结果荧光强度检测结果显示,TUNEL阳性细胞以绿色荧光表示。假手术组切片偶见TUNEL阳性(绿色荧光)细胞,模型组、SB202190组阳性细胞明显增多,差异有显著性意义；SB202190组与模型组相比,TUNEL染色阳性细胞明显减少。

以免疫印迹法观察各组大鼠海马p38MAPK磷酸化变化,三组大鼠海马组织内磷酸化p38MAPK的表达比较有显著性差异,模型组的表达在明显升高,而p-p38MAPK在假手术组仅有少量的表达,SB202190组的p-p38MAPK表达较模型组明显降低,有显著性差异。

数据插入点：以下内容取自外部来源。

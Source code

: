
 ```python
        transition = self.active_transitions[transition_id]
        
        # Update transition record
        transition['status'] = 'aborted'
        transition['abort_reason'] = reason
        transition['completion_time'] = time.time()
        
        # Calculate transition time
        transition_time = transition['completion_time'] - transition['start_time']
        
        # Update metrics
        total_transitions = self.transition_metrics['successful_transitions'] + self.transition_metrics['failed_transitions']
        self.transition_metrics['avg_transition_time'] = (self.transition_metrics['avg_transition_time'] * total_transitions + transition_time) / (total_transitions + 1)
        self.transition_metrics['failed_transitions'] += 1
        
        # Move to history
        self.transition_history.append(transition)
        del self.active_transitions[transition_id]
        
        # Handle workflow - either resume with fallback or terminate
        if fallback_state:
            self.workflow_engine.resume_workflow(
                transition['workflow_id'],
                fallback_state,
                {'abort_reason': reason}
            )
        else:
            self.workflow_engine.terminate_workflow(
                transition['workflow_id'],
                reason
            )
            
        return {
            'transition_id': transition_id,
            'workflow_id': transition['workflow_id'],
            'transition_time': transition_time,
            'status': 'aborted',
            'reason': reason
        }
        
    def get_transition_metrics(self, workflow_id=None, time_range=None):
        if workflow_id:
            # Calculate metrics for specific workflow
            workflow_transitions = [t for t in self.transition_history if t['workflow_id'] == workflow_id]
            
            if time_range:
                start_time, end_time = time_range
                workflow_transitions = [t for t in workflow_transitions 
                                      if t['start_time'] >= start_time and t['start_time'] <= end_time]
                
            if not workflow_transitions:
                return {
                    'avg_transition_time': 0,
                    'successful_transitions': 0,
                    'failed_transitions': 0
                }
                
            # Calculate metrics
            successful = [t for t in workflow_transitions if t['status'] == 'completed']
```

Bcl-2蛋白在本实验中标记为绿色荧光。

参考文献

[1]Transient focal cerebral ischemia induces long-term cognitive function deficit in an experimental ischemic stroke model[J].Wenjun Li,Renqi Huang,Ritu A.Shetty,Nopporn Thangthaeng,Ran Liu,Zhenglan Chen,Nathalie Sumien,Margaret Rutledge,Glenn H.Dillon,Fang Yuan,Michael J.Forster,James W.Simpkins,Shao-Hua Yang.Neurobiology of Disease.2013

[2]Mechanism of Activation in NMDA Receptors[J].Vasanthi Jayaraman,Anu Rambhadran.Biophysical Journal.2011(3)

[3]p38 MAPK and ERK1/2 dictate cell death/survival response to different pro-oxidant stimuli via p53 and Nrf2 in neuroblastoma cells SH-SY5Y[J].Giuseppe Filomeni,Sara Piccirillo,Giuseppe Rotilio,Maria R.Ciriolo.Biochemical Pharmacology.2012(10)

[4]Focal Adhesion Kinase Activates NF-κB via the ERK1/2 and p38MAPK Pathways in Amyloid-β25-35-Induced Apoptosis in PC12 Cells[J].Xichao Wang,Qun Chen,Da Xing.Journal of Alzheimer’s Disease.2012(1)

[5]杨申.P38MAPK抑制剂对血管性痴呆大鼠海马细胞凋亡、Bcl-2、Caspase-3表达及其学习记忆能力的影响[D].山东大学,2013.